• _EXERCISE GOAL_:
A faithful, complete copy of the entries is the sole expected answer.

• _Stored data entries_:
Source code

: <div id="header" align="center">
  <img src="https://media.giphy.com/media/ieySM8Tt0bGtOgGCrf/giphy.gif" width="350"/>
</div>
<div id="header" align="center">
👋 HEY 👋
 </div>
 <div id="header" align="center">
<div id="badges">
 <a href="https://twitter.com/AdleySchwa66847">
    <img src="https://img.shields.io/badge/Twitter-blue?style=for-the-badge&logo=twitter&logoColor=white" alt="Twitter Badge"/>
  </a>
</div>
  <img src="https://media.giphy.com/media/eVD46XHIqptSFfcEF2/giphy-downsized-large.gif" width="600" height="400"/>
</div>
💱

• _TASK ANSWER_:
Source code

: <div id="header" align="center">
  <img src="https://media.giphy.com/media/ieySM8Tt0bGtOgGCrf/giphy.gif" width="350"/>
</div>
<div id="header" align="center">
👋 HEY 👋
 </div>
 <div id="header" align="center">
<div id="badges">
 <a href="https://twitter.com/AdleySchwa66847">
    <img src="https://img.shields.io/badge/Twitter-blue?style=for-the-badge&logo=twitter&logoColor=white" alt="Twitter Badge"/>
  </a>
</div>
  <img src="https://media.giphy.com/media/eVD46XHIqptSFfcEF2/giphy-downsized-large.gif" width="600" height="400"/>
</div>
💱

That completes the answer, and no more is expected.